* Problem requirements
Start at the line with "Furthermore - and" in the records below, stop at the line with "- (maybe) Build servers", and return every line in that span exactly, the two end lines included.

==== Material supplied ====

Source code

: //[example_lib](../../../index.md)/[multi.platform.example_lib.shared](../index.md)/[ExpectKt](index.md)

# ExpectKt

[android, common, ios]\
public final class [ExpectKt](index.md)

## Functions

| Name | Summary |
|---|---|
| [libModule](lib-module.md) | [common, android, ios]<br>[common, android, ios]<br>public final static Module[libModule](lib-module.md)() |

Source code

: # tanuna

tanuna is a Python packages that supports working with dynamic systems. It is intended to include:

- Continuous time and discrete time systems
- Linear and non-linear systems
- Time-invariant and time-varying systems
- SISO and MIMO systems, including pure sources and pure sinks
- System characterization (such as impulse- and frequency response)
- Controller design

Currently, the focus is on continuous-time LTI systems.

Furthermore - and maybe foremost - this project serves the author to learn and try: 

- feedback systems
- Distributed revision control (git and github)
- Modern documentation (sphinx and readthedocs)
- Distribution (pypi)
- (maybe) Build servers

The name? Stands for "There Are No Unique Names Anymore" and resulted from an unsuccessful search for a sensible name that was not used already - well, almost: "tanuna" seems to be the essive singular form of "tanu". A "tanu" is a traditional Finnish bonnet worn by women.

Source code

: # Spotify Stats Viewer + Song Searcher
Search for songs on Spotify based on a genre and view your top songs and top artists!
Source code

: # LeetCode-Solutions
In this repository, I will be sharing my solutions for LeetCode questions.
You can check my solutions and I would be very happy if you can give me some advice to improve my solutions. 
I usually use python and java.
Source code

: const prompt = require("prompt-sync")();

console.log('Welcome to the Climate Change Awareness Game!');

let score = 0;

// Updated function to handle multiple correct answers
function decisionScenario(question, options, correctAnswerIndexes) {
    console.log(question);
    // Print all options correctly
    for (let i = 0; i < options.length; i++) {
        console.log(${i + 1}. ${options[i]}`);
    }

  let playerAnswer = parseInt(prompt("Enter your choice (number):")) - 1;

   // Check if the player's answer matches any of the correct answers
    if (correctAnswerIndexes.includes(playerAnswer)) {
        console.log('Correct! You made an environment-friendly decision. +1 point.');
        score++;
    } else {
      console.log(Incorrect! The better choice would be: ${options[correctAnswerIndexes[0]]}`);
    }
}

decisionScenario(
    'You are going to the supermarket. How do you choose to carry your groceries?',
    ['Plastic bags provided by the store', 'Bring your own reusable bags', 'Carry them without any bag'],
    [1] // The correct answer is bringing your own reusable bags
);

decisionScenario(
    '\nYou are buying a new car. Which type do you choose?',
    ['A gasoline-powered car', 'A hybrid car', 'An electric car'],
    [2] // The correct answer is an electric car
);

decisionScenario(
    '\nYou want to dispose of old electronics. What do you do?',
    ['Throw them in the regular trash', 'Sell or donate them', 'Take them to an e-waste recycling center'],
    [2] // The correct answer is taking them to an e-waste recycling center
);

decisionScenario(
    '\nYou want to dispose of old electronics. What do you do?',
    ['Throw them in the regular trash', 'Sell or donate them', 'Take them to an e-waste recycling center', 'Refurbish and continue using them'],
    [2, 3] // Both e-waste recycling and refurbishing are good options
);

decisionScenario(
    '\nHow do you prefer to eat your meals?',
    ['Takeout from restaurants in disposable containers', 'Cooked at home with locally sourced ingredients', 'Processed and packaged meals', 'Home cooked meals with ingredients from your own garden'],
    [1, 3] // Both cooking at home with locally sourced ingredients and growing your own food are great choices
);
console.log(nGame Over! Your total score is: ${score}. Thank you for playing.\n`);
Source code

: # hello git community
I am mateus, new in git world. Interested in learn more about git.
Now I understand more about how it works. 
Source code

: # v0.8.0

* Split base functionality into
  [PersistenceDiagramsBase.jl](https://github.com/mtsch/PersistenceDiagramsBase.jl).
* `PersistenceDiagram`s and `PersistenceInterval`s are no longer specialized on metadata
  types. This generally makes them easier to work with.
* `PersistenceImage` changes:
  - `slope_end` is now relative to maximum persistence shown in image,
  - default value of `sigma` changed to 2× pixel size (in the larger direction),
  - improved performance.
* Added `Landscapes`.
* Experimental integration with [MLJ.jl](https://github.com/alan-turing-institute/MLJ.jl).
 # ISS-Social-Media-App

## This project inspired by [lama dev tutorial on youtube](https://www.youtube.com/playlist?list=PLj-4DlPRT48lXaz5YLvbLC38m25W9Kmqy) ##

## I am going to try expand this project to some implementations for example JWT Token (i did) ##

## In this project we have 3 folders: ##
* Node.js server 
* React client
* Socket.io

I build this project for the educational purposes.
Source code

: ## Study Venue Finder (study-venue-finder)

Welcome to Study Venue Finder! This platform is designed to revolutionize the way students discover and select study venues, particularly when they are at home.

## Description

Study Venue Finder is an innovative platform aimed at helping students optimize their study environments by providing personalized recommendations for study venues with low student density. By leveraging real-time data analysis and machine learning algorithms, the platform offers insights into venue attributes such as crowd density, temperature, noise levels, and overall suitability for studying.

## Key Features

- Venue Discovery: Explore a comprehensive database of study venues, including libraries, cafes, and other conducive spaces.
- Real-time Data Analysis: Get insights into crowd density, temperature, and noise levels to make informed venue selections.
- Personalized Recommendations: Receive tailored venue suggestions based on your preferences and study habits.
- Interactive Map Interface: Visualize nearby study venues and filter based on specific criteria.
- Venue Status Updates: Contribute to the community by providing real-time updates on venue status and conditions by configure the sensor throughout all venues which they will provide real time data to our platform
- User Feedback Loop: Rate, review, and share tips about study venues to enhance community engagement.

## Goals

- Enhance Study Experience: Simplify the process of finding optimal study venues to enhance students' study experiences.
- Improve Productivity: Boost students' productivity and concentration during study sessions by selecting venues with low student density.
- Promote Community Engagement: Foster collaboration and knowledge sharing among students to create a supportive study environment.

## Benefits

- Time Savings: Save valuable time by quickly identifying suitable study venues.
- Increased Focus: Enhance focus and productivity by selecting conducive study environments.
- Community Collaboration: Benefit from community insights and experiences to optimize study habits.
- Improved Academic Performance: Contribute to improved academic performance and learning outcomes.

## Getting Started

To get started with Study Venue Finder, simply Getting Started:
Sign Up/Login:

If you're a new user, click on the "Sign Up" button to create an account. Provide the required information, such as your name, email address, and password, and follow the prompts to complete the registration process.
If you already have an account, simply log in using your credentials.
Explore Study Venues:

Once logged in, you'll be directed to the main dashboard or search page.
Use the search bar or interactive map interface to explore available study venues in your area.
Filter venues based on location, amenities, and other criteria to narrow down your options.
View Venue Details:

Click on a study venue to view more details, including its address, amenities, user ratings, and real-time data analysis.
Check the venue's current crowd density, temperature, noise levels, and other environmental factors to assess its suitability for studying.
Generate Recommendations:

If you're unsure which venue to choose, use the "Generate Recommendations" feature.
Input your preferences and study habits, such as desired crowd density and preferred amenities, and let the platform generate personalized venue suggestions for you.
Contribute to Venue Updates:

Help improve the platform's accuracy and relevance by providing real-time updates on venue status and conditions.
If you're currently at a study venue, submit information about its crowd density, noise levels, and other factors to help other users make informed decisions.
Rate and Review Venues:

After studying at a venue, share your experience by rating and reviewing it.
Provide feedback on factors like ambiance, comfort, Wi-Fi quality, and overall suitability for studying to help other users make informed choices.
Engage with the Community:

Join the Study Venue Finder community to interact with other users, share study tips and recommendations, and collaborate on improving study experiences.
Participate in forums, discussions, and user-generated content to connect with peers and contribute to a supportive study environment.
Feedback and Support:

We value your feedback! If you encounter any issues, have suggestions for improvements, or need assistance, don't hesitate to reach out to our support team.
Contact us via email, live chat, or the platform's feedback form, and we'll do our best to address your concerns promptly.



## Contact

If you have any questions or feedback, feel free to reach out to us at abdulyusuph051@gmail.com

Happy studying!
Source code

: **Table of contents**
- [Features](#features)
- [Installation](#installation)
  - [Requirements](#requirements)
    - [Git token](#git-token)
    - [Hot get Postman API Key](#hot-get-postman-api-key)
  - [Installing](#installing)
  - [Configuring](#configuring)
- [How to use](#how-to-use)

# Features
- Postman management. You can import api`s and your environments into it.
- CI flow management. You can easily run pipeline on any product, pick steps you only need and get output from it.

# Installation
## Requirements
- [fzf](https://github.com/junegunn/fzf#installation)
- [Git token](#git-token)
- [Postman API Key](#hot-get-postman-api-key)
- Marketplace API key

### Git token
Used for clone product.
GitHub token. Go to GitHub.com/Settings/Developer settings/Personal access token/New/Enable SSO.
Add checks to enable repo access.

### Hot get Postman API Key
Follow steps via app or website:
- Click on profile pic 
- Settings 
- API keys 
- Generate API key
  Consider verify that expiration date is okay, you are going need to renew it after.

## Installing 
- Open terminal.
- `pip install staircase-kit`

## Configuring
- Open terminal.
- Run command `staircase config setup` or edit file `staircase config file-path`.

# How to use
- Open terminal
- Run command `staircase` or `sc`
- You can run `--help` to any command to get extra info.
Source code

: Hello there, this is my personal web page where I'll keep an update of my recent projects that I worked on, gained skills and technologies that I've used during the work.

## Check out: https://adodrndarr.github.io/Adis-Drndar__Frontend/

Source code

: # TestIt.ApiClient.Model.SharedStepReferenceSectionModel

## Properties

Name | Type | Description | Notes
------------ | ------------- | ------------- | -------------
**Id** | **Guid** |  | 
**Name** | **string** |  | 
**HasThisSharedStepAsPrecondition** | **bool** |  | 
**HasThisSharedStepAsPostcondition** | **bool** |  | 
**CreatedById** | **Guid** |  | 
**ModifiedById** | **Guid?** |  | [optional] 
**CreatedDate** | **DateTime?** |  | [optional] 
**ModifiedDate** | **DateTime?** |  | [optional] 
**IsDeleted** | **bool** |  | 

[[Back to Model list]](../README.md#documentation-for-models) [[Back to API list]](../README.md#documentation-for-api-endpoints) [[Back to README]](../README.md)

====

* Written answer
Furthermore - and maybe foremost - this project serves the author to learn and try: 

- feedback systems
- Distributed revision control (git and github)
- Modern documentation (sphinx and readthedocs)
- Distribution (pypi)
- (maybe) Build servers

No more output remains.